L'appel lancé par Zarah Sultana lors du congrès fondateur de Your Party en faveur de la nationalisation de l'ensemble de l'économie et de la prise en main de la société par la classe ouvrière a fait l'objet d'attaques virulentes de la part du chef du parti, Jeremy Corbyn, et des gredins politiques que sont Owen Jones, George Galloway et Tariq Ali.
S'exprimant lors de la conférence fondatrice à Liverpool le 30 novembre, Sultana a déclaré :
« Nous ne sommes pas là pour de simples ajustements à un système défaillant. Nous ne sommes pas là pour baisser quelques factures et instaurer un impôt sur la fortune. Nous sommes là pour une transformation fondamentale de la société afin de remplacer le capitalisme par le socialisme. »
Cela signifie la démocratie dans chaque lieu de travail, chaque communauté, chaque aspect de la vie. Alors oui, nous allons revenir sur les échecs du thatchérisme en reprenant le contrôle public de l'eau, de l'énergie, des chemins de fer, des transports et des communications. Mais notre ambition ne doit pas s'arrêter là. Nous devons étendre nos ambitions à d’autres secteurs : la banque, l'agroalimentaire, le bâtiment et bien d'autres. Car nous connaissons cette vérité fondamentale : la classe ouvrière est plus apte à gérer la société que les milliardaires, les profiteurs et les criminels de guerre qui nous gouvernent aujourd'hui.
Elle tint des propos similaires lors de son meeting de pré-conférence le vendredi soir.
Des millions de travailleurs et de jeunes partagent probablement l'avis de Sultana. Le classement des personnes les plus riches du Sunday Times de cette année révèle que 156 milliardaires britanniques détiennent une fortune cumulée de 772,8 milliards de livres sterling, tandis que 21 pour cent de la population du Royaume-Uni (14,3 millions de personnes) vivent dans la pauvreté. À l'échelle mondiale, 3 028 milliardaires possèdent 15 800 milliards de dollars, et 81 d'entre eux sont plus riches que la moitié la plus pauvre de la population mondiale.
Le soutien du public à la renationalisation des chemins de fer, de la poste, des bus, des compagnies des eaux et de l'énergie britanniques – privatisées et ruinées par les gouvernements conservateurs et travaillistes successifs – est massif. Le capitalisme est largement discrédité : selon YouGov, 38 pour cent de la population soutient le socialisme. Parmi les 18-34 ans, 56 pour cent pensent que le socialisme améliorerait leur vie, et 20 pour cent des 18-24 ans ont une opinion favorable du communisme ( contre seulement 2 pour cent pour le fascisme).
Réaction d'Owen Jones
Les appels à la « renationalisation » sont depuis longtemps la marque de fabrique des députés travaillistes et des bureaucrates syndicaux «de gauche». Cependant, Sultana a lié son plaidoyer pour la nationalisation à la substitution du capitalisme par le socialisme, insistant sur le fait que c'était une « vérité fondamentale » que la classe ouvrière puisse mieux gérer la société que les milliardaires.
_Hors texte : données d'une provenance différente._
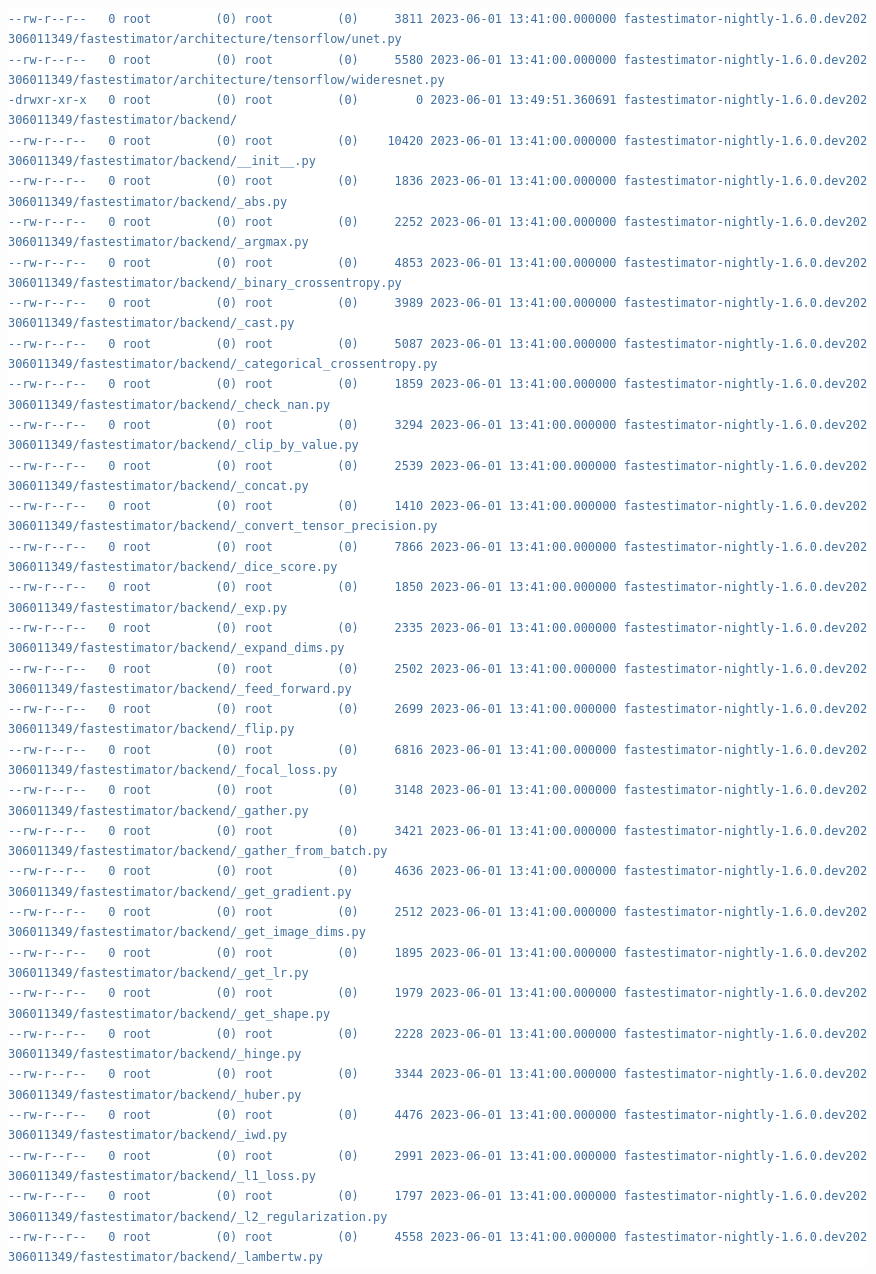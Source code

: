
 ```diff
--rw-r--r--   0 root         (0) root         (0)     3811 2023-06-01 13:41:00.000000 fastestimator-nightly-1.6.0.dev202306011349/fastestimator/architecture/tensorflow/unet.py
--rw-r--r--   0 root         (0) root         (0)     5580 2023-06-01 13:41:00.000000 fastestimator-nightly-1.6.0.dev202306011349/fastestimator/architecture/tensorflow/wideresnet.py
-drwxr-xr-x   0 root         (0) root         (0)        0 2023-06-01 13:49:51.360691 fastestimator-nightly-1.6.0.dev202306011349/fastestimator/backend/
--rw-r--r--   0 root         (0) root         (0)    10420 2023-06-01 13:41:00.000000 fastestimator-nightly-1.6.0.dev202306011349/fastestimator/backend/__init__.py
--rw-r--r--   0 root         (0) root         (0)     1836 2023-06-01 13:41:00.000000 fastestimator-nightly-1.6.0.dev202306011349/fastestimator/backend/_abs.py
--rw-r--r--   0 root         (0) root         (0)     2252 2023-06-01 13:41:00.000000 fastestimator-nightly-1.6.0.dev202306011349/fastestimator/backend/_argmax.py
--rw-r--r--   0 root         (0) root         (0)     4853 2023-06-01 13:41:00.000000 fastestimator-nightly-1.6.0.dev202306011349/fastestimator/backend/_binary_crossentropy.py
--rw-r--r--   0 root         (0) root         (0)     3989 2023-06-01 13:41:00.000000 fastestimator-nightly-1.6.0.dev202306011349/fastestimator/backend/_cast.py
--rw-r--r--   0 root         (0) root         (0)     5087 2023-06-01 13:41:00.000000 fastestimator-nightly-1.6.0.dev202306011349/fastestimator/backend/_categorical_crossentropy.py
--rw-r--r--   0 root         (0) root         (0)     1859 2023-06-01 13:41:00.000000 fastestimator-nightly-1.6.0.dev202306011349/fastestimator/backend/_check_nan.py
--rw-r--r--   0 root         (0) root         (0)     3294 2023-06-01 13:41:00.000000 fastestimator-nightly-1.6.0.dev202306011349/fastestimator/backend/_clip_by_value.py
--rw-r--r--   0 root         (0) root         (0)     2539 2023-06-01 13:41:00.000000 fastestimator-nightly-1.6.0.dev202306011349/fastestimator/backend/_concat.py
--rw-r--r--   0 root         (0) root         (0)     1410 2023-06-01 13:41:00.000000 fastestimator-nightly-1.6.0.dev202306011349/fastestimator/backend/_convert_tensor_precision.py
--rw-r--r--   0 root         (0) root         (0)     7866 2023-06-01 13:41:00.000000 fastestimator-nightly-1.6.0.dev202306011349/fastestimator/backend/_dice_score.py
--rw-r--r--   0 root         (0) root         (0)     1850 2023-06-01 13:41:00.000000 fastestimator-nightly-1.6.0.dev202306011349/fastestimator/backend/_exp.py
--rw-r--r--   0 root         (0) root         (0)     2335 2023-06-01 13:41:00.000000 fastestimator-nightly-1.6.0.dev202306011349/fastestimator/backend/_expand_dims.py
--rw-r--r--   0 root         (0) root         (0)     2502 2023-06-01 13:41:00.000000 fastestimator-nightly-1.6.0.dev202306011349/fastestimator/backend/_feed_forward.py
--rw-r--r--   0 root         (0) root         (0)     2699 2023-06-01 13:41:00.000000 fastestimator-nightly-1.6.0.dev202306011349/fastestimator/backend/_flip.py
--rw-r--r--   0 root         (0) root         (0)     6816 2023-06-01 13:41:00.000000 fastestimator-nightly-1.6.0.dev202306011349/fastestimator/backend/_focal_loss.py
--rw-r--r--   0 root         (0) root         (0)     3148 2023-06-01 13:41:00.000000 fastestimator-nightly-1.6.0.dev202306011349/fastestimator/backend/_gather.py
--rw-r--r--   0 root         (0) root         (0)     3421 2023-06-01 13:41:00.000000 fastestimator-nightly-1.6.0.dev202306011349/fastestimator/backend/_gather_from_batch.py
--rw-r--r--   0 root         (0) root         (0)     4636 2023-06-01 13:41:00.000000 fastestimator-nightly-1.6.0.dev202306011349/fastestimator/backend/_get_gradient.py
--rw-r--r--   0 root         (0) root         (0)     2512 2023-06-01 13:41:00.000000 fastestimator-nightly-1.6.0.dev202306011349/fastestimator/backend/_get_image_dims.py
--rw-r--r--   0 root         (0) root         (0)     1895 2023-06-01 13:41:00.000000 fastestimator-nightly-1.6.0.dev202306011349/fastestimator/backend/_get_lr.py
--rw-r--r--   0 root         (0) root         (0)     1979 2023-06-01 13:41:00.000000 fastestimator-nightly-1.6.0.dev202306011349/fastestimator/backend/_get_shape.py
--rw-r--r--   0 root         (0) root         (0)     2228 2023-06-01 13:41:00.000000 fastestimator-nightly-1.6.0.dev202306011349/fastestimator/backend/_hinge.py
--rw-r--r--   0 root         (0) root         (0)     3344 2023-06-01 13:41:00.000000 fastestimator-nightly-1.6.0.dev202306011349/fastestimator/backend/_huber.py
--rw-r--r--   0 root         (0) root         (0)     4476 2023-06-01 13:41:00.000000 fastestimator-nightly-1.6.0.dev202306011349/fastestimator/backend/_iwd.py
--rw-r--r--   0 root         (0) root         (0)     2991 2023-06-01 13:41:00.000000 fastestimator-nightly-1.6.0.dev202306011349/fastestimator/backend/_l1_loss.py
--rw-r--r--   0 root         (0) root         (0)     1797 2023-06-01 13:41:00.000000 fastestimator-nightly-1.6.0.dev202306011349/fastestimator/backend/_l2_regularization.py
--rw-r--r--   0 root         (0) root         (0)     4558 2023-06-01 13:41:00.000000 fastestimator-nightly-1.6.0.dev202306011349/fastestimator/backend/_lambertw.py
```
Le chroniqueur du Guardian Owen Jones, un commentateur insipide de la pseudo-gauche mais apprécié des milieux de la classe-moyenne supérieure, était visiblement agacé par ses propositions. Il a interviewé Sultana samedi : « On vous a interrogée hier sur vos projets pour le pays, et vous avez répondu : “ Nationaliser toute l’économie”. Concrètement, à quoi cela ressemble-t-il ? »
Sultana répondit : « Cela ressemble à une transformation socialiste du pays où l’on nationalise les services publics, l’énergie, les transports, les communications, y compris Internet. Mais nous devons aussi élargir nos horizons […] » Jones l’interrompit : « Mais pas toute l’économie. »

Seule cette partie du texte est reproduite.